### [Problem description]
In the listing, find every line that has the string "return" and copy it.

### [Materials provided]

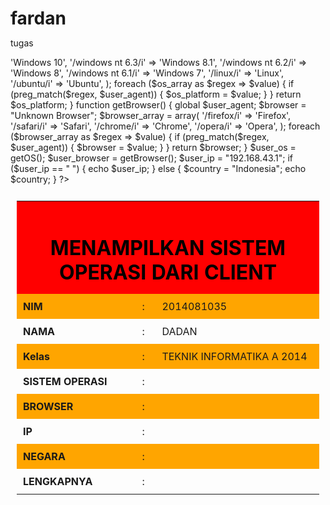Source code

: # fardan
tugas
<?php
function IPnya() {
    $ipaddress = '';
    if (getenv('HTTP_CLIENT_IP'))
        $ipaddress = getenv('HTTP_CLIENT_IP');
    else if(getenv('HTTP_X_FORWARDED_FOR'))
        $ipaddress = getenv('HTTP_X_FORWARDED_FOR');
    else if(getenv('HTTP_X_FORWARDED'))
        $ipaddress = getenv('HTTP_X_FORWARDED');
    else if(getenv('HTTP_FORWARDED_FOR'))
        $ipaddress = getenv('HTTP_FORWARDED_FOR');
    else if(getenv('HTTP_FORWARDED'))
        $ipaddress = getenv('HTTP_FORWARDED');
    else if(getenv('REMOTE_ADDR'))
        $ipaddress = getenv('REMOTE_ADDR');
    else
        $ipaddress = 'IP Tidak Dikenali';

    return $ipaddress;
}
$user_agent = $_SERVER['HTTP_USER_AGENT'];
function getOS() { 
    global $user_agent;
    $os_platform    =   "Unknown OS Platform";
    $os_array       =   array(
                            '/windows nt 10/i'      =>  'Windows 10',
                            '/windows nt 6.3/i'     =>  'Windows 8.1',
                            '/windows nt 6.2/i'     =>  'Windows 8',
                            '/windows nt 6.1/i'     =>  'Windows 7',
                            '/linux/i'              =>  'Linux',
                            '/ubuntu/i'             =>  'Ubuntu',
                        );
    foreach ($os_array as $regex => $value) { 
        if (preg_match($regex, $user_agent)) {
            $os_platform = $value;
        }
    }   
    return $os_platform;
}
function getBrowser() {
    global $user_agent;
    $browser        =   "Unknown Browser";
    $browser_array  =   array(
                            '/firefox/i'    =>  'Firefox',
                            '/safari/i'     =>  'Safari',
                            '/chrome/i'     =>  'Chrome',
                            '/opera/i'      =>  'Opera',
                        );
    foreach ($browser_array as $regex => $value) { 
        if (preg_match($regex, $user_agent)) {
            $browser = $value;
        }
    }
    return $browser;
}
$user_os        =   getOS();
$user_browser   =   getBrowser();
$user_ip        =   "192.168.43.1";
if ($user_ip == " ") {
    echo $user_ip;
} else {
            $country = "Indonesia";
			echo $country;
}
?>
<html>
<head>
    <title>Sistem Operasi Dari Client</title>
    <style type="text/css">
        html {
            font-family: "Comic Sans MS";
        }
        table {
            border-collapse: collapse;
            margin-right: auto;
            margin-left: auto;
        }
        table, th, td {
            padding: 10px;
        }
        th {
            background-color: red;
            color: black;
        }
        tr:nth-child(even) {
            background-color: orange;
        }
		tr:ntd-child(even) {
            background-color: pink;
        }
        h1 {
            margin-bottom: 5;
        }
    </style>
    <link rel="shortcut icon" href="/favicon.png">
</head>
<body>
    <table>
        <tr align="center">
            <th colspan="3"><h1>MENAMPILKAN SISTEM OPERASI DARI CLIENT</h1></th>
        </tr>
        <tr>
            <td><b>NIM</b></td>
            <td>:</td>
            <td>2014081035</td>
        </tr>
        <tr>
            <td><b>NAMA</b></td>
            <td>:</td>
            <td>DADAN
        </tr>
        <tr>
            <td><b>Kelas</b></td>
            <td>:</td>
            <td>TEKNIK INFORMATIKA A 2014</td>
        </tr>
        <tr>
            <td><b>SISTEM OPERASI</b></td>
            <td>:</td>
            <td><?php echo $user_os;?></td>
        </tr>
        <tr>
            <td><b>BROWSER</b></td>
            <td>:</td>
            <td><?php echo  $user_browser;?></td>
        </tr>
        <tr>
            <td><b>IP</b></td>
            <td>:</td>
            <td><?php echo $user_ip ;?></td>
        </tr>
        <tr>
            <td><b>NEGARA</b></td>
            <td>:</td>
            <td><?php echo $country;?></td>
        </tr>
        <tr>
            <td><b>LENGKAPNYA</b></td>
            <td>:</td>
            <td><?php echo $_SERVER['HTTP_USER_AGENT'];?></td>
        </tr>
    </table>
</body>
</html>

### [Expected answer]
    return $ipaddress;
    return $os_platform;
    return $browser;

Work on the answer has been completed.